A couple of weeks ago I struck down with the most horrendous nausea, so I took myself off to the doctors.
One of the first questions the doctor asked was “could you be pregnant?”
This was followed by “Are you absolutely sure??”
“Yes, I just had my period and it was normal”
Then, “I believe you, but I’m going to need you to take a pregnancy test. Just because of your age, we need to be sure”
Now I’m not one to cause a fuss, so I just politely nodded my head but inside I was seething. What the eff are you implying, doctor? Are you assuming because I am young that I am promiscuous? That my partner and I are clueless about contraception?
I’d been afraid of this conversation, so afraid of it in fact that I had delayed seeking medical treatment. Yep, I’ll admit that I put up with the most awful nausea rather than facing a stern faced doctor who I thought would just assume that the young female coming to see them must be pregnant.
The conversation eventually moves on and she reaches a possible diagnosis, writes me a script and we’re done. She tells me she’s fairly certain of her diagnosis, hands me a cup and asks for a urine sample for that pregnancy test. “We’ll call you if it comes back positive.”
I wizzed in the little cup as asked and took it to the front desk.
“Ah, erm the doctor wants this so she can ahh do a um pregnancy test” I squeak. I pay and rush out in a hurry.
The whole experience was embarrassing and a little humiliating.
I sat in my car feeling a little deflated. Thoughts such as she wasn’t listening to me and why couldn’t she just drop it swirled around in my head.
Then it hit me- this is what it must be like for people in larger bodies. Maybe how I’m feeling now is how many people feel every time they go to the doctors.
The research is pretty clear that people in larger bodies delay or avoid going to the doctors because they know their doctor will hassle them about their weight or health problems that are surely a result of their weight, even if it is not the presenting complaint.
After that experience at the doctors, I feel than I am beginning to understand the struggles and prejudice that some people face when accessing health care.
As I go out on placement for the first time its really important that I understand this. I may be able to help someone but if I alienate them I can bet they won’t come back for a second appointment (just as I will not go back to that particular doctor).
As a society we also need to address this. Weight and size stigma is rife in the community and now I am aware of it, I’m a little embarrassed to see such ingrained prejudice against people in larger bodies.

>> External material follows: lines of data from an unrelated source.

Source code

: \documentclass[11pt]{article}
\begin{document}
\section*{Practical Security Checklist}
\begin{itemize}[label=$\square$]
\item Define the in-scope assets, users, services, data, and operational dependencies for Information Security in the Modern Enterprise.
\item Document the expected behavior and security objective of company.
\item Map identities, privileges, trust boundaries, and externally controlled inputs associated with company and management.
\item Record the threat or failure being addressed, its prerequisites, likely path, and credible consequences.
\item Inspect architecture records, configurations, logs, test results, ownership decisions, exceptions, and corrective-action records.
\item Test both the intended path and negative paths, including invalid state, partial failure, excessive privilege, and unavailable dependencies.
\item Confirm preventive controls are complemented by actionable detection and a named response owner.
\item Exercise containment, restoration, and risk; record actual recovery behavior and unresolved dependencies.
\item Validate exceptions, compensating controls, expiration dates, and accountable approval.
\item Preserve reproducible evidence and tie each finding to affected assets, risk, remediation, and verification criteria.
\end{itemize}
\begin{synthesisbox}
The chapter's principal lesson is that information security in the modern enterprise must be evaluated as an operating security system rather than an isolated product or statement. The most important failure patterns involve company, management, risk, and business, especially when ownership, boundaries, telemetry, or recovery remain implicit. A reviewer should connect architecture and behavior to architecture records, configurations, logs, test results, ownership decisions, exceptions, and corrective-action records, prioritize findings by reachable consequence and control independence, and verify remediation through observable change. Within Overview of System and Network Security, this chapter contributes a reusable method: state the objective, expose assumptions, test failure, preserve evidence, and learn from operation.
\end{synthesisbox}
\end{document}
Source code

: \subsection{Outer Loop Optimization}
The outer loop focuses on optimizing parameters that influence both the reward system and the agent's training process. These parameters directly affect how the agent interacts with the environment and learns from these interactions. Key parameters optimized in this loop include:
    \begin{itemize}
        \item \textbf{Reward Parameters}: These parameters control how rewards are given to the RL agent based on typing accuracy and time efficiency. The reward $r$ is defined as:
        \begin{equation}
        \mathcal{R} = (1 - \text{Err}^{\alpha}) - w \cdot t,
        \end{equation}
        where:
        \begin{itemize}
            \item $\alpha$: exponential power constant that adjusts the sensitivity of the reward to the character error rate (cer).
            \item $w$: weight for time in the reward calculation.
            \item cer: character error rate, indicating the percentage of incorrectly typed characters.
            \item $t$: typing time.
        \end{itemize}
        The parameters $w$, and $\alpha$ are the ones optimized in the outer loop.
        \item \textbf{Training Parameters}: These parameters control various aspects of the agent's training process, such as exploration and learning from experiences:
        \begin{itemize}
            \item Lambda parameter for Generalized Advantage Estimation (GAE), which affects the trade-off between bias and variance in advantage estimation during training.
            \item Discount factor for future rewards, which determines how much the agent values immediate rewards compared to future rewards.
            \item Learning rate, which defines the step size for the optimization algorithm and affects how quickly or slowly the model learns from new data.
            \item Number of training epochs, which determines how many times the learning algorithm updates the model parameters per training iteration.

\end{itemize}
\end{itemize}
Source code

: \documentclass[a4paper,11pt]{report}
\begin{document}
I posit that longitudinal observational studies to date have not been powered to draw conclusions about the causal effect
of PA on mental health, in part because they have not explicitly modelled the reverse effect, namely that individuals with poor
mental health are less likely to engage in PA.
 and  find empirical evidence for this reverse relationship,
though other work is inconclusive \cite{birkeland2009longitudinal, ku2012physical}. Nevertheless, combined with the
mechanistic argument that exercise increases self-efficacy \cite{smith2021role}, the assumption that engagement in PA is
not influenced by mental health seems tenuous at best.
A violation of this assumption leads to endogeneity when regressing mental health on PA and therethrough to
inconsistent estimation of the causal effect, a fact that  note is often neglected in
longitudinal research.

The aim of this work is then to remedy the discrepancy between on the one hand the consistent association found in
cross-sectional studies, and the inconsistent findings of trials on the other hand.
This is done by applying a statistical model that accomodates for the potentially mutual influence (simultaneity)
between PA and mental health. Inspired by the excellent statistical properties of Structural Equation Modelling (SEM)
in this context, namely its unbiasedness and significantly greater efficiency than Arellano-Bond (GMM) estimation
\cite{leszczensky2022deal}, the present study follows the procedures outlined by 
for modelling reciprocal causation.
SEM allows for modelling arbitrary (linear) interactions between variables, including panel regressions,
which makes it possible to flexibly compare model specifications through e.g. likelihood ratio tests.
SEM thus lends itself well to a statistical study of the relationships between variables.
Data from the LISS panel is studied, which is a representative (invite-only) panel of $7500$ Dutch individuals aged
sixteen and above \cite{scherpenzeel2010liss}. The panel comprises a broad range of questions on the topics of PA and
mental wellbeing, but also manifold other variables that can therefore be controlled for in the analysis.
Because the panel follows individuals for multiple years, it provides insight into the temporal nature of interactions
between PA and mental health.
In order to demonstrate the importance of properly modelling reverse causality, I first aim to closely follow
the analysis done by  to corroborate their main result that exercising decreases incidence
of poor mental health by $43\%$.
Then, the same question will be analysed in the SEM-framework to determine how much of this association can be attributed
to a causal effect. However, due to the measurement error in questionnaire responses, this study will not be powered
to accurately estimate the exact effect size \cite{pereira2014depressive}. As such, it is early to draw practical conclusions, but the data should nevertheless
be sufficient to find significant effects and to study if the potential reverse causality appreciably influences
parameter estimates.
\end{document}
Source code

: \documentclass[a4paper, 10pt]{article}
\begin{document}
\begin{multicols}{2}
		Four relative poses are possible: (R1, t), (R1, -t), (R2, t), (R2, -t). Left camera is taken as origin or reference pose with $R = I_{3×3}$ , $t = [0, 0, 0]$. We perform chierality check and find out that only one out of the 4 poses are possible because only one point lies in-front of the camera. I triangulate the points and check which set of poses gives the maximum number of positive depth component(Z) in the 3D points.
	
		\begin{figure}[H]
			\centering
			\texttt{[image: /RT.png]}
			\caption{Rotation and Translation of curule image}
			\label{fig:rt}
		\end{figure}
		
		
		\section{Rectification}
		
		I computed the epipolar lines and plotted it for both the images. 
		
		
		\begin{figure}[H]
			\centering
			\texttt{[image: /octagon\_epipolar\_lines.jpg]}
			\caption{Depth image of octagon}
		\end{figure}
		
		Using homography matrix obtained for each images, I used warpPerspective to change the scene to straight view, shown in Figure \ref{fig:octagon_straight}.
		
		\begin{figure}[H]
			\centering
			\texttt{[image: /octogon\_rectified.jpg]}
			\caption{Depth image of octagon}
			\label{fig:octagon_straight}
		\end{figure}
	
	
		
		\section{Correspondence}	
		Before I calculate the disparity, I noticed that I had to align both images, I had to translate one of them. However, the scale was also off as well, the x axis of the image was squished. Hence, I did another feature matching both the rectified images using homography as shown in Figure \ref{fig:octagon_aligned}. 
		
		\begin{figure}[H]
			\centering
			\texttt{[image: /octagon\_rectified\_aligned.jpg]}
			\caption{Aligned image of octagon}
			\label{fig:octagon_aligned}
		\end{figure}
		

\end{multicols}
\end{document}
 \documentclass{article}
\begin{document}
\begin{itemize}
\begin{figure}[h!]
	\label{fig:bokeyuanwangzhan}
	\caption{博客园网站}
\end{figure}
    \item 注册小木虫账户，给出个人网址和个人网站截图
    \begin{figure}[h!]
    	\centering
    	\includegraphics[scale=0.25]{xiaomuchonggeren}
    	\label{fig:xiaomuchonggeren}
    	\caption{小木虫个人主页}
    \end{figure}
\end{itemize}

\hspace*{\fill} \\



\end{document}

It’s so ingrained in our society that there’s even such a term as thin privilege– the idea that you ‘get’ things just for being thin. Thin privilege can take many forms- it may mean you are more likely to get promoted if you are thin or you might not be screened for some diseases because its assumed you are healthy.
I know I have thin privilege. When my blood pressure is a little high the doctor smiles and asks if I’m nervous or if I’ve had a few coffees. People in larger bodies do not get that same treatment. Even if their blood pressure was not the reason for going to the doctors (it’s standard procedure at my doctors to take blood pressure at every appointment), things like medications, low salt diets and weight loss might be discussed.
I don’t have the answers or indeed even an answer to tackle this problem, I just know action needs to happen.
And doctor, imagine my surprise when you didn’t call me back! Surprise, surprise, I’m not pregnant!